Friday, November 24, 2017

November 20, 2017

Monday, Monday.  

I worked hard today.  

I did my Monday cleaning.  

I washed and folded lots of laundry, and I listened to a bunch of chapters from Jesus The Christ.  

I also went to the grocery store.  Another week, another two carts of groceries.  Three weeks ago, I thought it was a fluke.  Last week, I was a bit surprised.  This week, I resigned myself to the fact that someone is eating a whole lotta groceries at my house!!  

I was late picking up Miles from school, so he just jumped in with a friend.  He was waiting for me at the house so he could help me unload the groceries when I got home.  Miles’s school gets out at 2:00, so he is always the first one home.  Lance loves it!  He waits for Miles to walk through the door so they can play.  Miles is an amazing big brother.  He will take Lance to the backyard and jump with him or push him in the swing.  He will play any video game Lance wants him to play.  He is a huge help to me.  So actually I wait for Miles to come home, too.  :)

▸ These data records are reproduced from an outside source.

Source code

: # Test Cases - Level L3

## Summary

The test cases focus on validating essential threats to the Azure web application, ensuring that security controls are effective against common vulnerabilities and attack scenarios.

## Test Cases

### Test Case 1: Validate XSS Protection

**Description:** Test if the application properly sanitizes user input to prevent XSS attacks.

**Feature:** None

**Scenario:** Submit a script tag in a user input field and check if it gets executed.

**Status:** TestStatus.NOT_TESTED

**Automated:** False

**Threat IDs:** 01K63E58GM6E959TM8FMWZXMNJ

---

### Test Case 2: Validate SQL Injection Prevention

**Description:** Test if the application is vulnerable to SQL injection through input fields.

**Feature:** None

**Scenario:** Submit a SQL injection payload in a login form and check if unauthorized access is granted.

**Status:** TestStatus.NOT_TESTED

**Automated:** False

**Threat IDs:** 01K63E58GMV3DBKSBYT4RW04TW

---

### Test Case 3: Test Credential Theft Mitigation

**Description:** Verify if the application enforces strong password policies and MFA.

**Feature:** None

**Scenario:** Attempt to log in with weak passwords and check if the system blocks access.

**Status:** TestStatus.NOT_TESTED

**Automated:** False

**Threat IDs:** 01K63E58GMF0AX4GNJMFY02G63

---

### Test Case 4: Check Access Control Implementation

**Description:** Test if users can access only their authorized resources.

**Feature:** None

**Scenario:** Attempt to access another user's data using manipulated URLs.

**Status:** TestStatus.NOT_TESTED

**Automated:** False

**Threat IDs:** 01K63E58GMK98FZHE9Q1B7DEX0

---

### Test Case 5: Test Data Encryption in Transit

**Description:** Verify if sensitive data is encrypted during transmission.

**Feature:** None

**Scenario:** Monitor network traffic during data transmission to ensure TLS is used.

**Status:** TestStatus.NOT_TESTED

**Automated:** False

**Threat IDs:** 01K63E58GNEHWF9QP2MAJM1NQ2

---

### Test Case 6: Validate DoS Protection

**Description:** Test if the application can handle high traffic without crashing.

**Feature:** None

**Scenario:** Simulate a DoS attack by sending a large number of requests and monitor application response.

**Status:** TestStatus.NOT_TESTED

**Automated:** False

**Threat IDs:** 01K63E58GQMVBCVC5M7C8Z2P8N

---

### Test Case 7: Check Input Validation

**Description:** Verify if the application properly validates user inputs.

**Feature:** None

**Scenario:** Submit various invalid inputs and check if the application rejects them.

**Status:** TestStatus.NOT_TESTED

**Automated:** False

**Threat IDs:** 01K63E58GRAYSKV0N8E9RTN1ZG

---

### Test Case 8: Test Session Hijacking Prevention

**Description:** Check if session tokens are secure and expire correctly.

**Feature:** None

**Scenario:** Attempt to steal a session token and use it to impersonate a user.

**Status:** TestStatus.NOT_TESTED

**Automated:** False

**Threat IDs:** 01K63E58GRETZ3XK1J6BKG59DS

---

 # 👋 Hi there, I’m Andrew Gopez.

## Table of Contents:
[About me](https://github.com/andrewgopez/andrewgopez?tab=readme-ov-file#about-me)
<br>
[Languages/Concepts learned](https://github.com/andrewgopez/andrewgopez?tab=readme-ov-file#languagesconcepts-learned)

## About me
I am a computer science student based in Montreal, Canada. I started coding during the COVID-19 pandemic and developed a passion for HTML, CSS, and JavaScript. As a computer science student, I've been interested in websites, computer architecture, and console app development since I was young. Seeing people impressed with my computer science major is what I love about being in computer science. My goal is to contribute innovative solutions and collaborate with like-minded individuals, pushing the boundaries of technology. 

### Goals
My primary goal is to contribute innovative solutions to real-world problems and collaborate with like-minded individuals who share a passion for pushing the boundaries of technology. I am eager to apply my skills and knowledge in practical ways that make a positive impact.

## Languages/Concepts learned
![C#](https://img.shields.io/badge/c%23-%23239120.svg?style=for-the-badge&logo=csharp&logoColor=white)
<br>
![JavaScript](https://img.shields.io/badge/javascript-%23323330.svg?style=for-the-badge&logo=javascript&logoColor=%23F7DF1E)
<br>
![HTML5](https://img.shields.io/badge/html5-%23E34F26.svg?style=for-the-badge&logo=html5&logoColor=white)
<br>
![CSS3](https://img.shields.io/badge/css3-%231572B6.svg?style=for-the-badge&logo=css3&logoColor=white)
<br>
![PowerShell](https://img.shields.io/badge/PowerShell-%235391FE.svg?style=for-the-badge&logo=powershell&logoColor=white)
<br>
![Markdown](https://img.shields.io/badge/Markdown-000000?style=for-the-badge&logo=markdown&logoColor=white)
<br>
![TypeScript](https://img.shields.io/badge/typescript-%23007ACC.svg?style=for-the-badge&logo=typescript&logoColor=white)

I made chicken and rice tonight for dinner.  It’s Owen’s favorite thing ever.  He asks for it all of the time.  So at least I had one super happy customer at the dinner table.  We’ve started to call it, “Owen’s chicken and rice.”  

I’ve been thinking about all of those freezer dinners I made with my friends.  We’ve yet to eat one that we really liked a whole lot.  They’ve all been so-so.  Yet, a lot of my friends are reporting that their families are loving it.  I was washing dishes one night while thinking about this and feeling a bit discouraged.  I wondered if I wasn’t cooking them right?!?!  Or why we weren’t loving them?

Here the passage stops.